IT gladdened my heart to see the recent pictures of the Secretary of State for Foreign and Commonwealth Affairs, the Rt Hon Alexander Boris de Pfeffel Johnson MP, going for a run.
For one thing, running, as I have mentioned in recent weeks, is excellent exercise which gets you out and about in the fresh air.
More importantly, when I go running, I am conscious that I look an absolute state. I wear special running trousers which look as if they have been painted on, my mouth is open, and I have a bright red face which emits perspiration in a constant series of jets, like a sprinkler. I look, in short, like a public information film about heart attacks.
But now I know that, no matter how bad I look, I will never look as bad as the Foreign Secretary when he goes running. I will never look like an animated jumble sale, or as if I’ve fallen into a clothes bank in Sainsbury’s car park, or as if I was dressed by a two-year-old fuelled by cheap sweets and Kia Ora. I will never look like a children’s book character called Boris The Heap.
Unfortunately, I am unable to take advantage of that knowledge at the moment, owing to a probably avoidable injury I sustained while running.
As I mentioned in a previous column, I have been following the NHS Couch to 5K programme, which has transformed me from an unfit mess into an unfit mess who owns running shoes.
As I reached the end of the penultimate week, during which I had to run for 28 minutes on three occasions, I noticed that my calf was giving me what I can only describe as gyp.
I rested for a couple of days, and embarked on the final week, when I would run for 30 minutes. My heart raced as I geared up to reach my target. Who knew? Perhaps somebody would have arranged a fanfare at the finish line.
I started to run. I felt a twinge in my calf, but no matter. It would surely loosen up as I ran.
It did not. And soon it was joined by a pain in my knee. But I only had 15 minutes left to run. I was 15 minutes away from my target, after weeks of training. Dammit, I was going to break the pain barrier.
I did. I reached my target. But there was no fanfare, apart from the sound of my “ooyah” as I realised I had done something bad to my leg.
You see, the pain barrier is there for a reason. It is to stop you from doing yourself further injury. “Yeah, mate,” it says, when you try to iron your collar while still wearing your shirt. “That’s a bit too hot. I’m going to stop you from melting your neck by giving you a sharp pain.”
And so for the past week or so, I have been walking with an exaggerated limp, and taking twice as long to travel to places as normal, because I cannot run for the bus. And my leg hurts in four places, including parts of my leg for which I do not know the anatomical term.
It is inconvenient, and, worse, embarrassing, as I discovered while shuffling through town.
I edged across a road, dragging my leg as if it were a wounded soldier I could not leave behind, and became enmeshed with a group of young tourists with backpacks. I ducked between a couple of Spaniards as nimbly as a limping pedestrian could, and came out the other side walking alongside an elderly man with a stick.

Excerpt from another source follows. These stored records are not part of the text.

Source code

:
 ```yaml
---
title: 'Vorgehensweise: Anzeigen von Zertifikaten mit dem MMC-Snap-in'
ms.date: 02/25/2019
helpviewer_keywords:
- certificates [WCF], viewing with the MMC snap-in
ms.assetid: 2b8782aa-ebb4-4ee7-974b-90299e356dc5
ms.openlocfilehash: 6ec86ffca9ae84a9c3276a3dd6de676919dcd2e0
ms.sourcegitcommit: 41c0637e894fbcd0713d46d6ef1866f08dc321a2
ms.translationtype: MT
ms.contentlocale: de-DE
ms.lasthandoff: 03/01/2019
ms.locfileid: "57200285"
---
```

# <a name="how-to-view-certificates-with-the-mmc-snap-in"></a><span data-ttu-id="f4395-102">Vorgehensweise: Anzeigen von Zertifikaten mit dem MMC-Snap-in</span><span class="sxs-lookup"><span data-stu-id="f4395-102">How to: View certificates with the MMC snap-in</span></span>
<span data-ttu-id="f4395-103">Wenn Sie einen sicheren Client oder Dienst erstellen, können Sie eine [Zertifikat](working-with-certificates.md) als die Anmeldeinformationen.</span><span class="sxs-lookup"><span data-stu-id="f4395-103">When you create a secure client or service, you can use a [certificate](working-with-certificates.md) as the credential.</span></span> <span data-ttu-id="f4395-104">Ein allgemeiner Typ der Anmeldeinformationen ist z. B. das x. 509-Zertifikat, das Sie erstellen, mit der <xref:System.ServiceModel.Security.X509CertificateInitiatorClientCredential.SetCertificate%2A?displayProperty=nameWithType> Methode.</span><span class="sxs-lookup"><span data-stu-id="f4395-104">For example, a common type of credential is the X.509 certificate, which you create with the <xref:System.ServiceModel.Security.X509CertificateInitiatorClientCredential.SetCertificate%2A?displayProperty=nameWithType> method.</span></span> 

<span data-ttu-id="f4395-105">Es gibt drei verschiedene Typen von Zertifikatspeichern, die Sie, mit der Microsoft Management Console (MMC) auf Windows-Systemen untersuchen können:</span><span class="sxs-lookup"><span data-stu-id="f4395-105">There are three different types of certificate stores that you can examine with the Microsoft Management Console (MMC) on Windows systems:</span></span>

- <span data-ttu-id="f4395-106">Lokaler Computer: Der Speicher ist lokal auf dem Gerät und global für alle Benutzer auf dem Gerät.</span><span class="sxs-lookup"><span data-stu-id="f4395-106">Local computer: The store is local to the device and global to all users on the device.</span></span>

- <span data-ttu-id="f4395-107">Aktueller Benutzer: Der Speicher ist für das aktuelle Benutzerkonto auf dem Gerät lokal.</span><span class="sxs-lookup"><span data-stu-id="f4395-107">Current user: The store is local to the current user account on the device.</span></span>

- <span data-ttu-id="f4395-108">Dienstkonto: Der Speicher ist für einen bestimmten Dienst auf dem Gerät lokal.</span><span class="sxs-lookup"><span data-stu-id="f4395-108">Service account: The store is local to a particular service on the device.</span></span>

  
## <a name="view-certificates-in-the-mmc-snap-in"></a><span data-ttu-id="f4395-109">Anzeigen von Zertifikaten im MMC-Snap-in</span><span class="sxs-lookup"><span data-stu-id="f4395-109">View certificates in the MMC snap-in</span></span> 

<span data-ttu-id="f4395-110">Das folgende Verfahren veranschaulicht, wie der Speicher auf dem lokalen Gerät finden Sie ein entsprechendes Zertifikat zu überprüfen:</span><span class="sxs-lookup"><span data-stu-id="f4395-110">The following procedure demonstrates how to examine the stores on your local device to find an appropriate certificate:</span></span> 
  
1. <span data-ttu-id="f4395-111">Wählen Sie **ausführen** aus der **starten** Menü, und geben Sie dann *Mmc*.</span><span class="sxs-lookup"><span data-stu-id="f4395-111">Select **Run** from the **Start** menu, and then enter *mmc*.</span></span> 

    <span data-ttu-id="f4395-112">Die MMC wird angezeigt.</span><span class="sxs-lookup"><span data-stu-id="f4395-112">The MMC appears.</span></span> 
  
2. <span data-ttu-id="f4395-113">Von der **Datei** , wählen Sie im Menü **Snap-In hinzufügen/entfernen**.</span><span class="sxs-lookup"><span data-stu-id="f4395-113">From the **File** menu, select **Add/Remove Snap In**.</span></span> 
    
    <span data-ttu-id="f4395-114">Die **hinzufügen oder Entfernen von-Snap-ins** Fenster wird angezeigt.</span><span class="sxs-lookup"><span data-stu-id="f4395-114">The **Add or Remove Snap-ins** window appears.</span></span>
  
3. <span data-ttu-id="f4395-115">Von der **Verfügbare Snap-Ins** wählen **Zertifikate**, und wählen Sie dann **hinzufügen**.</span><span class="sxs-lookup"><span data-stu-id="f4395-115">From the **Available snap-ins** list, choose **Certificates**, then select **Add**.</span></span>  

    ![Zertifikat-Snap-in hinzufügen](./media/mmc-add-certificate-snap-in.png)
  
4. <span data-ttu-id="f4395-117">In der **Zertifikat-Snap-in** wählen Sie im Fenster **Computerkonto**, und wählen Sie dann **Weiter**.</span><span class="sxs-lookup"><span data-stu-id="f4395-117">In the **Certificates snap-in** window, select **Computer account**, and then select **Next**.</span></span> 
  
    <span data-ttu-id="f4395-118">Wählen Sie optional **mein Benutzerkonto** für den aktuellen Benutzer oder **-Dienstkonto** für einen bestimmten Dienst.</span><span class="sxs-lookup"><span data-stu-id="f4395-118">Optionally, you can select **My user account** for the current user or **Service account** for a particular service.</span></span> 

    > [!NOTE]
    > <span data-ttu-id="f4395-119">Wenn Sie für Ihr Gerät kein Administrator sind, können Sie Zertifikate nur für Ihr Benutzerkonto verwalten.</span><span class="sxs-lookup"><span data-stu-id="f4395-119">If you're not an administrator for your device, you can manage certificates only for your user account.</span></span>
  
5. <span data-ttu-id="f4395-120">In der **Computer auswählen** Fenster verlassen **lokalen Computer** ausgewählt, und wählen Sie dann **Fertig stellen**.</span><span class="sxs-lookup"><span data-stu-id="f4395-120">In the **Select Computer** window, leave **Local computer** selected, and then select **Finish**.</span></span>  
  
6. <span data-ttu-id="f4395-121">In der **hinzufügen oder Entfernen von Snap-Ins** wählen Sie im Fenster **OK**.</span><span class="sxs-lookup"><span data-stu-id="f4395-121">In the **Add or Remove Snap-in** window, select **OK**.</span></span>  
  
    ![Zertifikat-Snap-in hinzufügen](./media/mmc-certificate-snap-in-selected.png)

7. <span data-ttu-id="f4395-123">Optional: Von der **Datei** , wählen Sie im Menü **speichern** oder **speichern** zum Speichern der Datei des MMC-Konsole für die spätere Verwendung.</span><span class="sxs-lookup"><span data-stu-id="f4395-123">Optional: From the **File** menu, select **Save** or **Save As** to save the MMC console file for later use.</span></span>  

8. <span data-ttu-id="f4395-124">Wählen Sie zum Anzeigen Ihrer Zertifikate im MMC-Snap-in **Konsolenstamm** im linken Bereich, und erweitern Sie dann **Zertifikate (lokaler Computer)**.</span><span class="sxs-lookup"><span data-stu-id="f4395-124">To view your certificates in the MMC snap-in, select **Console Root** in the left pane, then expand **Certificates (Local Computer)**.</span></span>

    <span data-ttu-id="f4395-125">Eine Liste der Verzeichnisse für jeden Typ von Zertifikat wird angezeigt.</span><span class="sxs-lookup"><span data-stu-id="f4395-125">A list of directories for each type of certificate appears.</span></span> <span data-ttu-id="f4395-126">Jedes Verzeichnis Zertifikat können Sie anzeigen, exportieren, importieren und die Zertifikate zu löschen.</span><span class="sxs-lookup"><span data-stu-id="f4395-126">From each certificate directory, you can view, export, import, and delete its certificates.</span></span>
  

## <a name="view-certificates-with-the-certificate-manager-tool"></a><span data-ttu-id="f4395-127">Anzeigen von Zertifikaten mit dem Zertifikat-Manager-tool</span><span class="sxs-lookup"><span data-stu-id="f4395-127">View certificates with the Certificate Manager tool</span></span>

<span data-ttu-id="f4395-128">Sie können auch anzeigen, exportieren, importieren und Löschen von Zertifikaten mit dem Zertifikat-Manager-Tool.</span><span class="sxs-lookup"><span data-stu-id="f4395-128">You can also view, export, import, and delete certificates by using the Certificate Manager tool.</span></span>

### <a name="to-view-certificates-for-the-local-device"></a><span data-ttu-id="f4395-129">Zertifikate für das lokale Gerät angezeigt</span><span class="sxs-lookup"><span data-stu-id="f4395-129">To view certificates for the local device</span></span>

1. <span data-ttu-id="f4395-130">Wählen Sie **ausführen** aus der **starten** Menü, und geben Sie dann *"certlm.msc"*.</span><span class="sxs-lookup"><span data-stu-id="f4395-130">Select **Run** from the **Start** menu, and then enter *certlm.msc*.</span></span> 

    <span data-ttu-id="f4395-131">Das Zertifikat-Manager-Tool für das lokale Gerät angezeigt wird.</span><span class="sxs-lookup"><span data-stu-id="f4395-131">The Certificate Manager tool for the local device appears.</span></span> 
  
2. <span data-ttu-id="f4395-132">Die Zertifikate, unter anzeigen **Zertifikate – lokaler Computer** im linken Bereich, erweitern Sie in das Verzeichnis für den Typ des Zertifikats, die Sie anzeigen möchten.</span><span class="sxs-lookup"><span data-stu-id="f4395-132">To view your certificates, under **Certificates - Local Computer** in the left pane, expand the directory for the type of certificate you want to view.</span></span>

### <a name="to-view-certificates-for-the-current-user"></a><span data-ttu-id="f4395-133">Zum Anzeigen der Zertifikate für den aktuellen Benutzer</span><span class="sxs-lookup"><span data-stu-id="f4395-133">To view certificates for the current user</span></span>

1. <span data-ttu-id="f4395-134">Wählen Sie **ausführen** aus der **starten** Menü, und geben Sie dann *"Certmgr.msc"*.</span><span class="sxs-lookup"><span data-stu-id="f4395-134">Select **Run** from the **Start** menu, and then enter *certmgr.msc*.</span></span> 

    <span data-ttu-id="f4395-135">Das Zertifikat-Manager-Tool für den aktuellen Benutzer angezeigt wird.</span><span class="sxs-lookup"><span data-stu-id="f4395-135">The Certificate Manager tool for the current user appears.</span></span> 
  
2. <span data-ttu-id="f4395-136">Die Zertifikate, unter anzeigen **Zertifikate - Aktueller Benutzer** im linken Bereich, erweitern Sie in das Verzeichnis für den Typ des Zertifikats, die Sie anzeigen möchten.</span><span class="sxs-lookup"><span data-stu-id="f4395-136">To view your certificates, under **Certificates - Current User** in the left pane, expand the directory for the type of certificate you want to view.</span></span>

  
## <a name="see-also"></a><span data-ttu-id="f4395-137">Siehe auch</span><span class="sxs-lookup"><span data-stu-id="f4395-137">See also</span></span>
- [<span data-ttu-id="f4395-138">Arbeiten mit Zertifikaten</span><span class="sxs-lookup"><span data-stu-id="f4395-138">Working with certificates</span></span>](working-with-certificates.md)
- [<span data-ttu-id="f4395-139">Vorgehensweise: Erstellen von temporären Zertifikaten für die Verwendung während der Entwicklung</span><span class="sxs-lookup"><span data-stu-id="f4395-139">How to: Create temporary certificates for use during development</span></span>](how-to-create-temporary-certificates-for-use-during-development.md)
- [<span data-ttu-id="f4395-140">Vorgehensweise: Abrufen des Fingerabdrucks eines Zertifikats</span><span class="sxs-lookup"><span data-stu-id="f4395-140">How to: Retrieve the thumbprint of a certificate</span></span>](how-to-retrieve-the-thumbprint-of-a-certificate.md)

Normally, a dynamo like me would have left him behind in my dust cloud. But my pace matched his. As did my limp.
This meant that I was walking alongside him for some distance, matching him, step by halting step. To the casual observer, I would have appeared to be mocking the elderly man.
That conclusion was also reached by the elderly man. “Excuse me, sir,” he said eventually, using different and more forceful words, “Could you do me the service of explaining why you are emulating my lame gait?”
“I’m not!” I said. “I’ve been running!” It was not an especially convincing explanation, and the elderly man suggested that I take my leave, using some eye-wateringly anatomical language.